#### Records for processing ####
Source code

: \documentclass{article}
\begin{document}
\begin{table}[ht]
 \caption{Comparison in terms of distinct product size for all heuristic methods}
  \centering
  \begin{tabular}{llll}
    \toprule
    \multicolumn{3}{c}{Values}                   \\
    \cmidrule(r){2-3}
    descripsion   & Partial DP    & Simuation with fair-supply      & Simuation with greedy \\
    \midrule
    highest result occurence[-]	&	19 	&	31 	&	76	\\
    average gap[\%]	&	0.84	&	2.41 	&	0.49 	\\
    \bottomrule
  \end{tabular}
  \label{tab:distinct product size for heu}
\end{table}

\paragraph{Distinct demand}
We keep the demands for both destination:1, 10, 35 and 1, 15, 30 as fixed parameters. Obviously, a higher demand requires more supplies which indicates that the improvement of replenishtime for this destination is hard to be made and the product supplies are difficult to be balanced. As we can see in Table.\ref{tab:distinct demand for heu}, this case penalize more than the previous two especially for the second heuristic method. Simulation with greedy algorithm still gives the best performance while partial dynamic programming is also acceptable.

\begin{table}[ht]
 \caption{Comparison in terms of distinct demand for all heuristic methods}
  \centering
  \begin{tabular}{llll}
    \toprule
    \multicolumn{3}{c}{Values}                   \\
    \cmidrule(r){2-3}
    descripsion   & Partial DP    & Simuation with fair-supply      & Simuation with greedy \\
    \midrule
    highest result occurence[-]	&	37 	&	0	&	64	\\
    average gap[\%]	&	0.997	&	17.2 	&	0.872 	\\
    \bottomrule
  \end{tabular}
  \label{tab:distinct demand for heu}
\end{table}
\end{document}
####
#### Records for processing ####
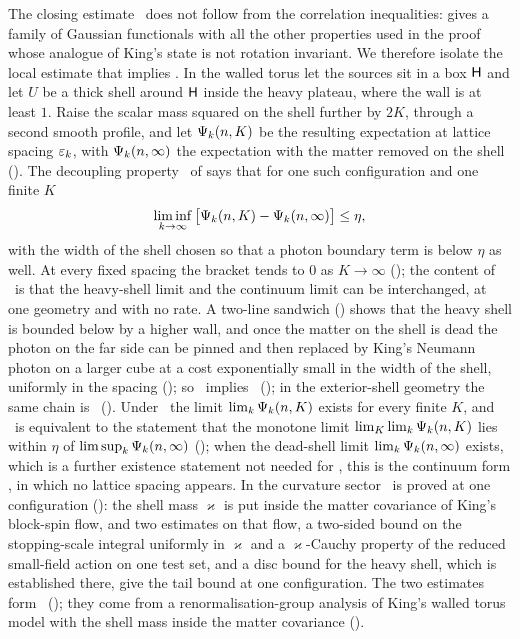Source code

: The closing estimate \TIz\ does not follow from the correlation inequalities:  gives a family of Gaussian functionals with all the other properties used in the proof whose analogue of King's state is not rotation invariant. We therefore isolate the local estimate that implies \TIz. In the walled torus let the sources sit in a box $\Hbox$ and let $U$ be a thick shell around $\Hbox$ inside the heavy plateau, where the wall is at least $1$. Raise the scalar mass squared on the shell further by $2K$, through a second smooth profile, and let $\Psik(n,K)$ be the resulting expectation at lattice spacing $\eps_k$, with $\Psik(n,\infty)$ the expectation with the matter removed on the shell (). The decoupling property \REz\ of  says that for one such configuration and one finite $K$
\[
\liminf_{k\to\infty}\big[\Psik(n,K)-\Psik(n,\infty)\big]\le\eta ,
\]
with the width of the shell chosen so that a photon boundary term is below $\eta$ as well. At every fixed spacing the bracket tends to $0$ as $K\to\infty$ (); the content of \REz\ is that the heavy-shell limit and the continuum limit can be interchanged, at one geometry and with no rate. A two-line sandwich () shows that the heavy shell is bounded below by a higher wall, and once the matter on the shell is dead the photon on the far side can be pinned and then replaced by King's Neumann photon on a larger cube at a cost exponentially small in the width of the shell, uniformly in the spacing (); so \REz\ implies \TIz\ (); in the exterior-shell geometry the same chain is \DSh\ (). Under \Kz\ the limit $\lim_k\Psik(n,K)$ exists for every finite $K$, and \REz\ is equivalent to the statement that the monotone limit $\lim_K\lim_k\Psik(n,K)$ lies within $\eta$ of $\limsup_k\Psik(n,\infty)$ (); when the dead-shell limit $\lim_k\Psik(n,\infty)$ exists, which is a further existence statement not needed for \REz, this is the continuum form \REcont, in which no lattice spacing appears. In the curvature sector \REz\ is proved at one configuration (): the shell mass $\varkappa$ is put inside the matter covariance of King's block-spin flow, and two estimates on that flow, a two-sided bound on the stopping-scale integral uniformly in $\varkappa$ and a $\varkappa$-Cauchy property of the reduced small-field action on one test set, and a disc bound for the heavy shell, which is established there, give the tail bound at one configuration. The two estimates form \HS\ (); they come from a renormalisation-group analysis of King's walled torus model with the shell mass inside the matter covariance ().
####
# Task statement:
In the entries above, find each line that has the word "average". Copy it.

# Result:
    average gap[\%]	&	0.84	&	2.41 	&	0.49 	\\
    average gap[\%]	&	0.997	&	17.2 	&	0.872 	\\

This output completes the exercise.